Netanyahu, Blue and White number 2 Yair Lapid and others have suggested that a gap of more than two or three seats between Likud and Blue and White could be a significant factor in Rivlin’s decision on who should get the first shot at cobbling together a government.
Netanyahu has repeatedly claimed that Rivlin will choose whichever party is the biggest if no prime ministerial candidate has a sufficient number of recommendations from other party leaders to assemble a coalition, and warned that Rivlin is looking for an “excuse” to choose someone other than himself.
By law, the final election results must be published within eight days of the vote, but a spokesman for the Central Elections Committee said the counting would be finished on Thursday afternoon. All the counting is done manually, following the closing of the polling stations.
Buoyed by a tight alliance with US President Donald Trump but clouded by a series of looming corruption indictments, Netanyahu has been seeking a fifth term in office that would make him Israel’s longest-serving leader, surpassing founding father David Ben-Gurion. He has served consecutively for the past 10 years, and was also prime minister from 1996 to 1999.
Netanyahu faced his stiffest challenge in a decade from Gantz, a craggy former military chief making his first foray into politics, who united his fledgling faction with Lapid’s Yesh Atid party and former defense minister Moshe Ya’alon’s Telem party to create Blue and White.
In the campaign’s final days, Netanyahu has again played to his base and veered to the right, vowing to annex Jewish West Bank settlements if reelected and embarking on a media blitz in which he portrayed himself as the underdog and frantically warned that “the right-wing government is in danger.”
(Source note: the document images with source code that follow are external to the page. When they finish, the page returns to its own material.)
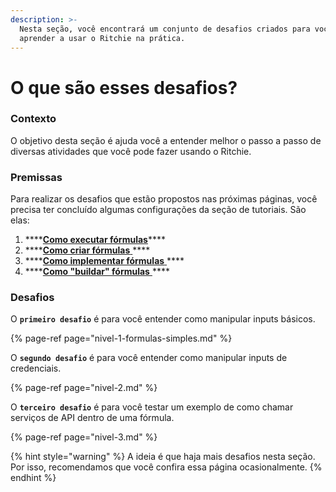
 ```yaml
---
description: >-
  Nesta seção, você encontrará um conjunto de desafios criados para você
  aprender a usar o Ritchie na prática.
---
```


# O que são esses desafios?

### Contexto

O objetivo desta seção é ajuda você a entender melhor o passo a passo de diversas atividades que você pode fazer usando o Ritchie. 

### Premissas

Para realizar os desafios que estão propostos nas próximas páginas, você precisa ter concluído algumas configurações da seção de tutoriais. São elas: 

1. \*\*\*\*[**Como executar fórmulas**](../tutoriais/commands/)\*\*\*\*
2. \*\*\*\*[**Como criar fórmulas** ](../tutoriais/como-criar-formulas.md)\*\*\*\*
3. \*\*\*\*[**Como implementar fórmulas** ](../tutoriais/como-implementar-uma-formula.md)\*\*\*\*
4. \*\*\*\*[**Como "buildar" fórmulas** ](../tutoriais/build-a-formula.md)\*\*\*\*

### Desafios

O **`primeiro desafio`** é para você entender como manipular inputs básicos. 

{% page-ref page="nivel-1-formulas-simples.md" %}

O **`segundo desafio`** é para você entender como manipular inputs de credenciais. 

{% page-ref page="nivel-2.md" %}

O **`terceiro desafio`** é para você testar um exemplo de como chamar serviços de API dentro de uma fórmula.

{% page-ref page="nivel-3.md" %}



{% hint style="warning" %}
A ideia é que haja mais desafios nesta seção. Por isso, recomendamos que você confira essa página ocasionalmente. 
{% endhint %}

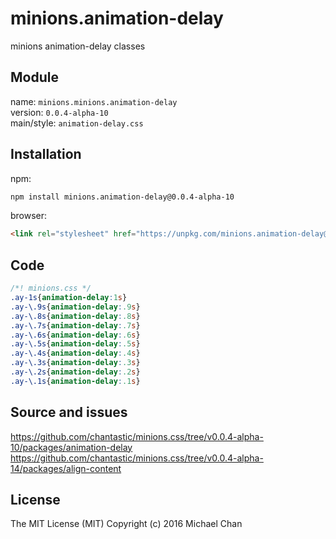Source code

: # minions.animation-delay
minions animation-delay classes

## Module
name: `minions.minions.animation-delay`  
version: `0.0.4-alpha-10`  
main/style: `animation-delay.css`  

## Installation
npm:
```bash
npm install minions.animation-delay@0.0.4-alpha-10
```

browser:
```html
<link rel="stylesheet" href="https://unpkg.com/minions.animation-delay@0.0.4-alpha-10" />
```

## Code
```css
/*! minions.css */
.ay-1s{animation-delay:1s}
.ay-\.9s{animation-delay:.9s}
.ay-\.8s{animation-delay:.8s}
.ay-\.7s{animation-delay:.7s}
.ay-\.6s{animation-delay:.6s}
.ay-\.5s{animation-delay:.5s}
.ay-\.4s{animation-delay:.4s}
.ay-\.3s{animation-delay:.3s}
.ay-\.2s{animation-delay:.2s}
.ay-\.1s{animation-delay:.1s}

```

## Source and issues

https://github.com/chantastic/minions.css/tree/v0.0.4-alpha-10/packages/animation-delay
https://github.com/chantastic/minions.css/tree/v0.0.4-alpha-14/packages/align-content

## License

The MIT License (MIT)
Copyright (c) 2016 Michael Chan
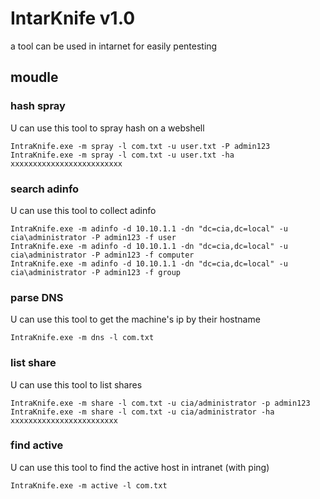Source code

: # IntarKnife  v1.0

a tool can be used in intarnet for easily pentesting

## moudle

### hash spray

U can use this tool to spray hash on a webshell

```
IntraKnife.exe -m spray -l com.txt -u user.txt -P admin123
IntraKnife.exe -m spray -l com.txt -u user.txt -ha xxxxxxxxxxxxxxxxxxxxxxxxx
```

### search adinfo

U can use this tool to collect adinfo

```
IntraKnife.exe -m adinfo -d 10.10.1.1 -dn "dc=cia,dc=local" -u cia\administrator -P admin123 -f user
IntraKnife.exe -m adinfo -d 10.10.1.1 -dn "dc=cia,dc=local" -u cia\administrator -P admin123 -f computer
IntraKnife.exe -m adinfo -d 10.10.1.1 -dn "dc=cia,dc=local" -u cia\administrator -P admin123 -f group
```

### parse DNS

U can use this tool to get the machine's ip by their hostname

```
IntraKnife.exe -m dns -l com.txt
```

### list share

U can use this tool to list shares

```
IntraKnife.exe -m share -l com.txt -u cia/administrator -p admin123
IntraKnife.exe -m share -l com.txt -u cia/administrator -ha xxxxxxxxxxxxxxxxxxxxxxxx
```

### find active

U can use this tool to find the active host in intranet (with ping)

```
IntraKnife.exe -m active -l com.txt
```

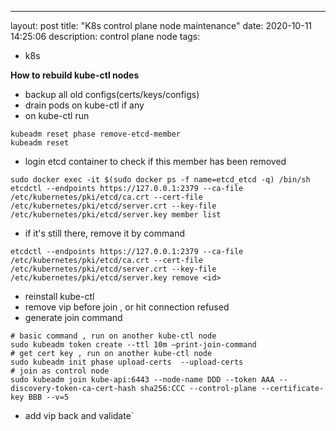 ---
layout: post
title: "K8s control plane node maintenance"
date: 2020-10-11 14:25:06
description: control plane node
tags:
 - k8s

**How to rebuild kube-ctl nodes**
- backup all old configs(certs/keys/configs)
- drain pods on kube-ctl if any
- on kube-ctl run 
```
kubeadm reset phase remove-etcd-member
kubeadm reset
```
- login etcd container to check if this member has been removed 
```
sudo docker exec -it $(sudo docker ps -f name=etcd_etcd -q) /bin/sh
etcdctl --endpoints https://127.0.0.1:2379 --ca-file /etc/kubernetes/pki/etcd/ca.crt --cert-file /etc/kubernetes/pki/etcd/server.crt --key-file /etc/kubernetes/pki/etcd/server.key member list
```
- if it's still there, remove it by command
```
etcdctl --endpoints https://127.0.0.1:2379 --ca-file
/etc/kubernetes/pki/etcd/ca.crt --cert-file /etc/kubernetes/pki/etcd/server.crt --key-file /etc/kubernetes/pki/etcd/server.key remove <id>
```
- reinstall kube-ctl
- remove vip before join , or hit connection refused
- generate join command
```
# basic command , run on another kube-ctl node
sudo kubeadm token create --ttl 10m —print-join-command
# get cert key , run on another kube-ctl node
sudo kubeadm init phase upload-certs  --upload-certs
# join as control node
sudo kubeadm join kube-api:6443 --node-name DDD --token AAA --discovery-token-ca-cert-hash sha256:CCC --control-plane --certificate-key BBB --v=5
```
- add vip back and validate`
Hanging over Netanyahu is a likely indictment in three corruption cases, including one charge of bribery. Netanyahu has been rumored to be planning to condition, or tacitly link, entry to the post-election coalition he hopes to form on support for the so-called “French law,” which would shelter him from prosecution as long as he remains in office. Netanyahu has denied seeking such legislation.